Painting Stevie Ray
This month, The Blues, a British music magazine, is publishing a major feature on the recording and legacy of Stevie Ray Vaughan and Double Trouble's debut album Texas Flood. Since I did the painting for the album cover, I was contacted last month by the editor, Edward Mitchell. "The cover art is a big part of what makes the album so special," he wrote, and asked if I could supply a few words for a sidebar. When I told him I had done a number of preliminary sketches for the painting, he asked if the magazine could publish them too. My comments were excerpted and are out in the current issue.
Q: How did you come to be involved in producing the cover art for Texas Flood?
A: I answered the phone one day and when they asked me if I’d do an album cover for a new musician, I said sure.
Q: Why did the label choose to commission you rather than use a photographic shot?
A: Artists are probably the last people to know why art directors pick them.

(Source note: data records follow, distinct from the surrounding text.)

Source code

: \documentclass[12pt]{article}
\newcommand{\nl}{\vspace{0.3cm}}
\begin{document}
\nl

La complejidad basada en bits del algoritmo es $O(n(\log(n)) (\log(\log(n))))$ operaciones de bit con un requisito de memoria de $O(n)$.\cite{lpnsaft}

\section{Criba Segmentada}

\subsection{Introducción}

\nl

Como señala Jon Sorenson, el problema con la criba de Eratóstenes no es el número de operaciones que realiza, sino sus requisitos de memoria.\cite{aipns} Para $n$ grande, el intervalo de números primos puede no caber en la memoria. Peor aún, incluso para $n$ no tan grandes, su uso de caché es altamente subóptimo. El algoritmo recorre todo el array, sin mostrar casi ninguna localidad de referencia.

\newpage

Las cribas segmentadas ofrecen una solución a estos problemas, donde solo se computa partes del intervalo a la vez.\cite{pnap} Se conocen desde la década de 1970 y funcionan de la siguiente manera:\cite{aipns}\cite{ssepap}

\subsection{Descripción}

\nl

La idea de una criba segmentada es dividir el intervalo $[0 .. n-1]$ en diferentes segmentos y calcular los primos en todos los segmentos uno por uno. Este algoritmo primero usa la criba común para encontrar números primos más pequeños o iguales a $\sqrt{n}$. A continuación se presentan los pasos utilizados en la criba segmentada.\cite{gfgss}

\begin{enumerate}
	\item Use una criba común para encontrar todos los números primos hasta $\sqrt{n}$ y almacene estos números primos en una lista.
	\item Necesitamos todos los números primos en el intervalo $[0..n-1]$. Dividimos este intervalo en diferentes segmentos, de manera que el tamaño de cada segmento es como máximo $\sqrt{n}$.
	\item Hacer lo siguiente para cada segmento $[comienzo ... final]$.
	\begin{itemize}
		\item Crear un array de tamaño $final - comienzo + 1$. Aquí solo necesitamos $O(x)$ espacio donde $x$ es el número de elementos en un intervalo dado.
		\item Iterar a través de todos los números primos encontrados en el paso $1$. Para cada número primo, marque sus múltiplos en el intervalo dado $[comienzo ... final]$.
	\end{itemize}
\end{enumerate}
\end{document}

Q: How involved were Stevie, Tommy and Chris in the concept for the cover art?
A: Well, in the initial stage, I wouldn’t really know. Whatever I was told would have been conveyed to me by the art director. At the time, remember, Stevie Ray wasn’t well known outside the Southwest, so I don’t know how much clout he would have had at Columbia Records. On the other hand, he was one of John Hammond’s “discoveries,” so it’s possible he might have had as much say-so as he wanted.

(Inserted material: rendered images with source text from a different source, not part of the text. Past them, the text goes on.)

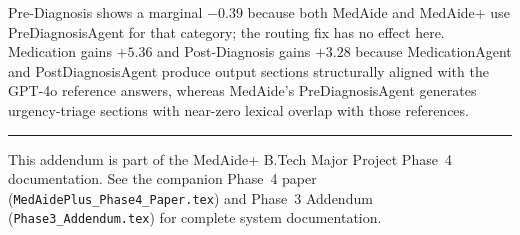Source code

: \documentclass[a4paper,12pt]{article}
\begin{document}
Pre-Diagnosis shows a marginal $-0.39$ because both MedAide and MedAide+
use PreDiagnosisAgent for that category; the routing fix has no effect here.
Medication gains $+5.36$ and Post-Diagnosis gains $+3.28$ because MedicationAgent
and PostDiagnosisAgent produce output sections structurally aligned with the
GPT-4o reference answers, whereas MedAide's PreDiagnosisAgent generates
urgency-triage sections with near-zero lexical overlap with those references.

\vfill
\noindent\hrule\smallskip
\noindent\small This addendum is part of the MedAide+ B.Tech Major
Project Phase~4 documentation. See the companion Phase~4 paper
(\texttt{MedAidePlus\_Phase4\_Paper.tex}) and Phase~3 Addendum
(\texttt{Phase3\_Addendum.tex}) for complete system documentation.
\end{document}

Q: How did the artwork come together?
A: The original idea you can see from the first charcoal sketch I did. I call it the cowpoke picture. They told me Stevie Ray wanted to be portrayed in a western get-up of some kind and somebody – I can't remember who – it might have been Stevie Ray himself – wanted to show him riding a horse with his guitar slung over his back.
I can’t remember either whose idea it was to have him pushing on through a flood. That might have been mine, because I knew what the album was going to be called. On the other hand, that might have been part of the brief, I just don't recall. In any event, I told the art director that I thought the whole idea was corny and that a more straight-forward painting would be better.
They had given me a crummy Polaroid of Stevie Ray playing his guitar to work from. I did the best I could with that, but you could barely make out his face. So I told them that if they wanted the guy on the cover to look like Stevie Ray, they'd have to fetch him in from Texas and send him down to my studio.
Q: So did you sketch Stevie in situ?
A: Not at first. They said there was no way they were going to pay to fly him in. But the next thing I knew I got a phone call saying he was in town: when could I see him?
A: What was the location?
Q: My loft’s in Soho, which in those days was mostly an industrial district full of rag warehouses. Stevie Ray wasn’t in a very good mood when he got here. I met him downstairs and the first thing he wanted to do was to get some cigarettes. So we walked to a bodega around the corner and got some, then came back and started drinking Jack Daniels. After that, his mood improved and we got down to business.
Q: The Texas Flood cover has become iconic. How do you feel about it 30 years later?
A: I’ve never really thought about it much, there’ve been so many other things to think about. On the other hand, I've never done many album covers – Ray Charles, Billy Joel, a few others. But out of all of them, the afternoon I spent with Stevie Ray stands out in my memory.